I recently moved into a home that's about 20 years old and have a problem with the 15 amp outlet circuit in the garage. I was using a 12 amp table saw on the third and last outlet along the wall when the GFCI (the first outlet in the series) tripped. I had powered the saw up several times without any trouble, but one time the GFCI tripped right after I powered up, then would not reset.
Turning off the breaker and checking everything, I found that the GFCI outlet and the two ordinary outlets in the series were good, but the third (end) outlet had wires that continued downstream from it to unknown points. When I disconnected the downstream circuit from the third outlet, the GFCI reset successfully and all outlets worked fine.
As a temporary measure, I terminated the downstream circuit with wire nuts and electrical tape, so whatever it's for, it's now a dead circuit.
Though there are a couple other outlets on the other side of the garage and a garage door opener outlet on the ceiling and a garage door opener button switch all connected to the same GFCI, everything is still working correctly. I cannot find any outlet or device powered by the circuit downstream of the outlet I plugged the tool into.
My questions are 1) Any idea what caused the fault? I suppose there was a startup current spike that damaged something downstream before the GFCI tripped. 2) Any tricks or other ideas how I can find where the circuit goes and what it's for? It goes upward toward the ceiling from the outlet. I don't see any junction box or device powered by the circuit. Directly above the garage at that point is the living room, and every outlet/light is fine up there.

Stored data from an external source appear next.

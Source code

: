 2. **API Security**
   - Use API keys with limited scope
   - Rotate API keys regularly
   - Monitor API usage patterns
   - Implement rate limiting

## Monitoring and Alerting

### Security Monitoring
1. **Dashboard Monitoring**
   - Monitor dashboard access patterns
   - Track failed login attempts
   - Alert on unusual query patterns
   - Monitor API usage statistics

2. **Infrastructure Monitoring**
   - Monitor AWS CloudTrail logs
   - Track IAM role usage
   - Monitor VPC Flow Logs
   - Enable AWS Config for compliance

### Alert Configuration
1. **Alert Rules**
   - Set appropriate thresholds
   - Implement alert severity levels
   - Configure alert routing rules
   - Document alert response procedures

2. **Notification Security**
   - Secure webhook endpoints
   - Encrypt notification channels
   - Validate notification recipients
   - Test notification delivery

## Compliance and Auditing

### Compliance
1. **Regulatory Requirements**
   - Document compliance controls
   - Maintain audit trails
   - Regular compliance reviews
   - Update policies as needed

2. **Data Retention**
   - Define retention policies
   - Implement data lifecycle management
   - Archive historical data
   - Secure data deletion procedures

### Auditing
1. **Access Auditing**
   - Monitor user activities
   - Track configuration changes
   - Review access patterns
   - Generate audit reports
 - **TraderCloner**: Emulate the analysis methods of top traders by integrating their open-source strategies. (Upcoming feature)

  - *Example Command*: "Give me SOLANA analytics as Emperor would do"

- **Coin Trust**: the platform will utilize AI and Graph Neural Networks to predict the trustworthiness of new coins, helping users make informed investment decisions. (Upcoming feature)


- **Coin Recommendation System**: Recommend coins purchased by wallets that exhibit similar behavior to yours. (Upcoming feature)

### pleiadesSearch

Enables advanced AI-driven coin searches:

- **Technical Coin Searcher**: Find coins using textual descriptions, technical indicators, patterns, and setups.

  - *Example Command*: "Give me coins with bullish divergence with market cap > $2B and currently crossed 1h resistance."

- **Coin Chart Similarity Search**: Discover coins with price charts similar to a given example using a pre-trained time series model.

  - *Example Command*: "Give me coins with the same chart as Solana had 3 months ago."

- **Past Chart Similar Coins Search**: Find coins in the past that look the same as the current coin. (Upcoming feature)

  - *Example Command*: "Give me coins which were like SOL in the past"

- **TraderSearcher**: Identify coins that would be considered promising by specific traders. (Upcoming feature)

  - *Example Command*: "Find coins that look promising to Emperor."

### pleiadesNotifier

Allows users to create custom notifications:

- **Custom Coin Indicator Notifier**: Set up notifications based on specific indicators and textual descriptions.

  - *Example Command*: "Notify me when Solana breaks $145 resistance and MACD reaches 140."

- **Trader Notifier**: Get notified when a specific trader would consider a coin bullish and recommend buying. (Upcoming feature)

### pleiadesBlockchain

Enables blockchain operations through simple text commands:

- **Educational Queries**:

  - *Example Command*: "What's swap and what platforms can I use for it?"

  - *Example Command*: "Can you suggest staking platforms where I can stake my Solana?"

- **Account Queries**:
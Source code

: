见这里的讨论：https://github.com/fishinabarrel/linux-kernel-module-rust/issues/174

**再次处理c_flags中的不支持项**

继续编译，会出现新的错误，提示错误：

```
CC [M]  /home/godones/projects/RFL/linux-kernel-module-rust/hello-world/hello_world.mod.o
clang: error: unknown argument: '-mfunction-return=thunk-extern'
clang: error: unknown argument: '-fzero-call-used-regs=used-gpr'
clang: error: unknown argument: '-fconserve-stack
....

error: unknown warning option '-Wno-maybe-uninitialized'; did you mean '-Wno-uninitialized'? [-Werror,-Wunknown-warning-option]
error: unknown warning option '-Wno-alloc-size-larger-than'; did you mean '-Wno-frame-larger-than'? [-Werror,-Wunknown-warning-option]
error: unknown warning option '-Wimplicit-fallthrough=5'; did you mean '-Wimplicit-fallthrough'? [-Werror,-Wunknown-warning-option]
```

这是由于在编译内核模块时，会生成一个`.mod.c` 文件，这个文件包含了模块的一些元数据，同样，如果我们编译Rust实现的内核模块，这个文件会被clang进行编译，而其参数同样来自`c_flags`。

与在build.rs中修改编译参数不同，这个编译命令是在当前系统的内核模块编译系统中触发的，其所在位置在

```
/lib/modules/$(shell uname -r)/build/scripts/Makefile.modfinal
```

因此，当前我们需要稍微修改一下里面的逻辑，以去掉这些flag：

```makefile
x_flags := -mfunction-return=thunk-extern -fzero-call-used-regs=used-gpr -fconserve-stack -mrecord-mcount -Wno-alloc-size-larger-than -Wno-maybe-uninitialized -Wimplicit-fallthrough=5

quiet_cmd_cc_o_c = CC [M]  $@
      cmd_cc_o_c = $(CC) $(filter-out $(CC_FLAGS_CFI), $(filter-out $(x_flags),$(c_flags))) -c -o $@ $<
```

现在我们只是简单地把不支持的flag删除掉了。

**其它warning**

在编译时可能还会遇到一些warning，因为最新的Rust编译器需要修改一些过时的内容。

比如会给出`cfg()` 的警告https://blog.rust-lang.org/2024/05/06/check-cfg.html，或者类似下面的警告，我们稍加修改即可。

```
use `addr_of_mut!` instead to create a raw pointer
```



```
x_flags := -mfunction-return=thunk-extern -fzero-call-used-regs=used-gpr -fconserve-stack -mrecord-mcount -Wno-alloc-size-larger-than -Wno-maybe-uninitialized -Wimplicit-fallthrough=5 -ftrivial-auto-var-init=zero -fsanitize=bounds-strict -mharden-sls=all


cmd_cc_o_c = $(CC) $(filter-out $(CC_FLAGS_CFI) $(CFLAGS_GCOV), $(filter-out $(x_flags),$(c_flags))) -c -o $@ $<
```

EDIT 1: Following Rab's advice in the accepted answer, I tested for continuity with the multimeter between hot/ground and neutral/ground in the downstream circuit that trips the GFCI when connected. Hot/ground are not connected, but neutral/ground do show connectivity with a resistance of about 40 ohms. So it seems to be a permanent neutral-to-ground fault at some unknown point. I will follow Rab's advice on tracing the circuit but have to buy a new NCV detector as suggested!